Cultura

Artigo de Dom Pedro José Conti: As flores





Reflexão para o 25º Domingo do Tempo Comum | 18 de setembro 2022 – Ano “C” 

Certo dia, um carro luxuoso parou na frente do cemitério e o motorista desceu para procurar o vigia. Este chegou e viu, sentada no banco de trás, uma senhora idosa visivelmente doente e triste. Ela lhe disse:

– Eu sou aquela que toda semana envio dinheiro para as flores no túmulo de meu filho. Os médicos me disseram que tenho pouco tempo de vida e, por isso, vim para uma última visita e para agradecer ao senhor. O vigia ficou perturbado e respondeu:

– Me desculpe, senhora, mas nunca colocamos flores no túmulo do seu filho.

– Como é possível isso? – interveio a senhora.
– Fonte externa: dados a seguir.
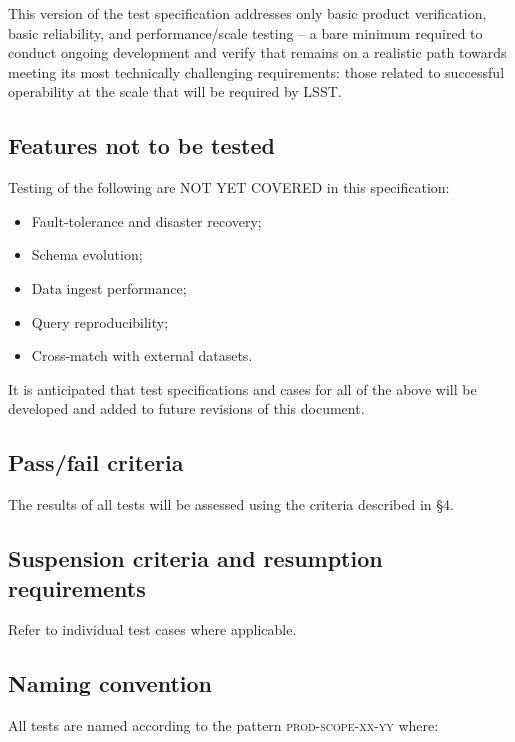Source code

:\documentclass[DM,lsstdraft,STS,toc]{lsstdoc}
\begin{document}
This version of the \product{} test specification addresses only basic product verification, basic
reliability, and performance/scale testing -- a bare minimum required to conduct ongoing development 
and verify that \product{} remains on a realistic path towards meeting its most technically challenging
requirements: those related to successful operability at the scale that will be required by LSST.

\subsection{Features not to be tested}
\label{sec:featnot2test}

Testing of the following are NOT YET COVERED in this specification:

\begin{itemize}
  \item{Fault-tolerance and disaster recovery;}
  \item{Schema evolution;}
  \item{Data ingest performance;}
  \item{Query reproducibility;}
  \item{Cross-match with external datasets.}
\end{itemize}

It is anticipated that test specifications and cases for all of the above will be developed
and added to future revisions of this document. 

\subsection{Pass/fail criteria}
\label{sec:passfail}

The results of all tests will be assessed using the criteria described in  \S4.

\subsection{Suspension criteria and resumption requirements}
\label{suspension}

Refer to individual test cases where applicable.

\subsection{Naming convention}

All tests are named according to the pattern \textsc{prod-scope-xx-yy} where:
\end{document}
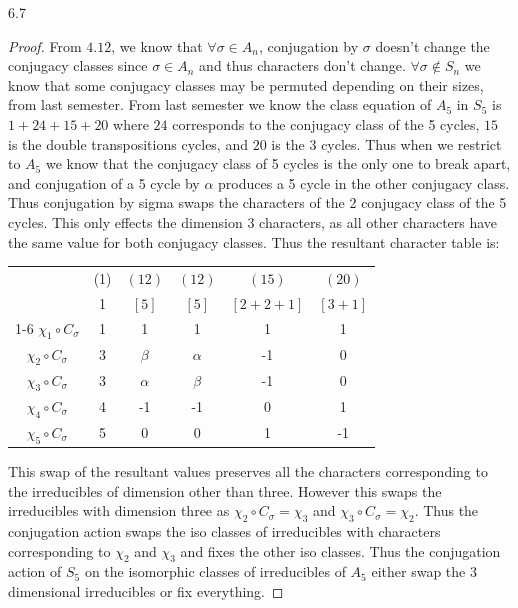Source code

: \documentclass{article}
\begin{document}
\begin{PROB}{6.7}\label{Problem 6.7.}
\end{PROB}
\begin{proof}
    From $4.12$, we know that $\forall \sigma \in A_n$, conjugation by $\sigma$ doesn't change the conjugacy classes since $\sigma \in A_n$ and thus characters don't change. $\forall \sigma \not \in S_n$ we know that some conjugacy classes may be permuted depending on their sizes, from last semester. From last semester we know the class equation of $A_5$ in $S_5$ is $1 + 24 + 15 + 20$ where $24$ corresponds to the conjugacy class of the 5 cycles, $15$ is the double transpositions cycles, and $20$ is the 3 cycles. Thus when we restrict to $A_5$ we know that the conjugacy class of 5 cycles is the only one to break apart, and conjugation of a 5 cycle by $\alpha$ produces a 5 cycle in the other conjugacy class. Thus conjugation by sigma swaps the characters of the 2 conjugacy class of the 5 cycles. This only effects the dimension 3 characters, as all other characters have the same value for both conjugacy classes. Thus the resultant character table is: 


    \begin{tabular}{c | c c c c c }
        & (1) & $(12)$ & $(12)$ & $(15)$ & $(20)$   \\
        & 1 & $[5]$ & $[5]$ & $[2 + 2 + 1]$ & $[3 + 1]$   \\
        \cline{1-6}
        $\chi_{1} \circ C_\sigma$ & 1 & 1 & 1 & 1 & 1\\
        $\chi_{2} \circ C_\sigma$ & 3 & $\beta$ & $\alpha$ &  -1 & 0 \\
        $\chi_{3} \circ C_\sigma$ & 3 & $\alpha$  & $\beta$  & -1 & 0 \\
        $\chi_{4} \circ C_\sigma$ & 4 & -1 & -1 & 0 & 1 \\
        $\chi_{5} \circ C_\sigma$ & 5 & 0 & 0 & 1 & -1 \\
    \end{tabular}

    This swap of the resultant values preserves all the characters corresponding to the irreducibles of dimension other than three. However this swaps the irreducibles with dimension three as $\chi_2 \circ C_\sigma = \chi_3$ and $\chi_3 \circ C_\sigma = \chi_2$. Thus the conjugation action swaps the iso classes of irreducibles with characters corresponding to $\chi_2$ and $\chi_3$ and fixes the other iso classes. Thus the conjugation action of $S_5$ on the isomorphic classes of irreducibles of $A_5$ either swap the 3 dimensional irreducibles or fix everything.       
\end{proof}
\end{document}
– Veja – continuou o homem – as flores duram pouco e aqui não tem ninguém que lhe dê valor. Eu faço parte de um grupo que visita os doentes nos hospitais. Ali, sim, precisa de flores! Os doentes apreciam o perfume e ficam alegres.
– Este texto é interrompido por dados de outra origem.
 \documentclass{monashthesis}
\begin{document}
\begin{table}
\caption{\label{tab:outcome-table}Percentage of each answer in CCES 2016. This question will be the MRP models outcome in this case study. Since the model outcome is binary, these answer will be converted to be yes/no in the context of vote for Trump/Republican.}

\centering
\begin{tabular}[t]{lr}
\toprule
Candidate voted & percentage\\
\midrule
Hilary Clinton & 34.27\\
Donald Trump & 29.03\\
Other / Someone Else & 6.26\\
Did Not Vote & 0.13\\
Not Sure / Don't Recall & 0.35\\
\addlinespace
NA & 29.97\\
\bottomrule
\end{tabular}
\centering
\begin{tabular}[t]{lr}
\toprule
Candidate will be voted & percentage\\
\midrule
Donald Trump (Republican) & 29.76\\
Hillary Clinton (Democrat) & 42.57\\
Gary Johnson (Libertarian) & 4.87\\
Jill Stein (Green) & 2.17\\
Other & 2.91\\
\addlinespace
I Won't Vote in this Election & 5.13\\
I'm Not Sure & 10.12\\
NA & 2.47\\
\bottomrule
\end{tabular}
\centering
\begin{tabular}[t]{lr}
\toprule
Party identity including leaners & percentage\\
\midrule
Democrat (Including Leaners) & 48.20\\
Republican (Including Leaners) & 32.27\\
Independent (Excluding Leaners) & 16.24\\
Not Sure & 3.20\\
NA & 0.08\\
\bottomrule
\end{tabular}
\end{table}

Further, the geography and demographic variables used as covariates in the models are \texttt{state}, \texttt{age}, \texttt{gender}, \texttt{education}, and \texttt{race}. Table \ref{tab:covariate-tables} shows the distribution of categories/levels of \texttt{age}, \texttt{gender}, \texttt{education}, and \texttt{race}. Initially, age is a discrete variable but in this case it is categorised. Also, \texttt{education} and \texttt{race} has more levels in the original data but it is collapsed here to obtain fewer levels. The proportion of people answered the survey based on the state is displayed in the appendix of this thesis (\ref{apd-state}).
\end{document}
 A senhora fez sinal ao motorista para ir embora. Meses depois, aquele carro novamente chegou e era a própria senhora que o dirigia.

– Venho do hospital – disse sorrindo – Agora sou eu que levo as flores para os doentes. O senhor tinha razão. Eles se sentem felizes e me ajudam a melhorar. Os médicos não sabem explicar como é que eu fiquei boa. Mas eu o sei. Encontrei uma razão de vida. Levo as flores na lembrança do meu filho e isso me dá força.
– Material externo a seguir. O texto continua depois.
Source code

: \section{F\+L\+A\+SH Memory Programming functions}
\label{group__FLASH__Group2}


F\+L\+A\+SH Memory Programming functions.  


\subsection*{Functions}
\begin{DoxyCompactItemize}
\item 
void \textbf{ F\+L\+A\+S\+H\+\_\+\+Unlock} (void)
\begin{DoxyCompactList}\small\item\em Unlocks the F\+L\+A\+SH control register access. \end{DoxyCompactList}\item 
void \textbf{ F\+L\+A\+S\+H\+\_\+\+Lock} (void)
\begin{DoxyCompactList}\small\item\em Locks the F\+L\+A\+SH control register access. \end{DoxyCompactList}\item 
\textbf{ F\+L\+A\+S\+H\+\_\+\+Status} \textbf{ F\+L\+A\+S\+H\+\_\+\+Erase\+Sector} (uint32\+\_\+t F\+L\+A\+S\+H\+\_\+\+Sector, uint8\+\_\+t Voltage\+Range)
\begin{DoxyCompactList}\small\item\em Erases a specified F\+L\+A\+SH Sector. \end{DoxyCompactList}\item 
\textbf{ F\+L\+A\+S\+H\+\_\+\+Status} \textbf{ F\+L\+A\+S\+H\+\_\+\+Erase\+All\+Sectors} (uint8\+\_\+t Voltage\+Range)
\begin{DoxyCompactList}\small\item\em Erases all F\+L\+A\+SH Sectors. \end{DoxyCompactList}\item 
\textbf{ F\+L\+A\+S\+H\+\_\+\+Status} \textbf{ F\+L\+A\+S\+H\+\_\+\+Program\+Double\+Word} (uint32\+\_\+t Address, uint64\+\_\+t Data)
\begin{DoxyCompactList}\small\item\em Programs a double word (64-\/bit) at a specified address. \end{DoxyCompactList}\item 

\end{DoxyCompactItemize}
No evangelho de Lucas deste 25º Domingo do Tempo Comum, escutamos Jesus falar, novamente, da administração de bens materiais. Dessa vez, é-nos apresentado o caso de um administrador denunciado como desonesto. Ele tem certeza de que será despedido do emprego e, para ganhar a amizade dos devedores do patrão, por conta própria, falsifica a contabilidade reduzindo, sensivelmente, a dívida de cada um. Era para se esperar uma insatisfação ou uma cobrança, ainda maior, por parte daquele rico senhor, que teve tanto prejuízo por culpa daquele administrador. No entanto, surpreendentemente, ele elogiou a expertise do administrador, porque afinal ele usou o dinheiro para conseguir os favores de outras pessoas. Terminada a parábola, Jesus conclui: “Eu vos digo: Usai o dinheiro injusto para fazer amigos, pois, quando acabar, eles vos receberão nas moradas eternas” (Lc 16,9). O ensinamento dele, portanto, não está na imitação da esperteza dos filhos deste mundo, que usam dos bens materiais para a própria vantagem, mas na capacidade de usar desses bens para promover amizade, vida, justiça e paz. Aí está o grande desafio: é possível que a humanidade consiga, um dia, administrar as riquezas deste mundo sem gerar tantas desigualdades e exclusões, mordomias de um lado e exploração do outro? As palavras de Jesus seriam uma receita possível de ser aplicada à economia mundial?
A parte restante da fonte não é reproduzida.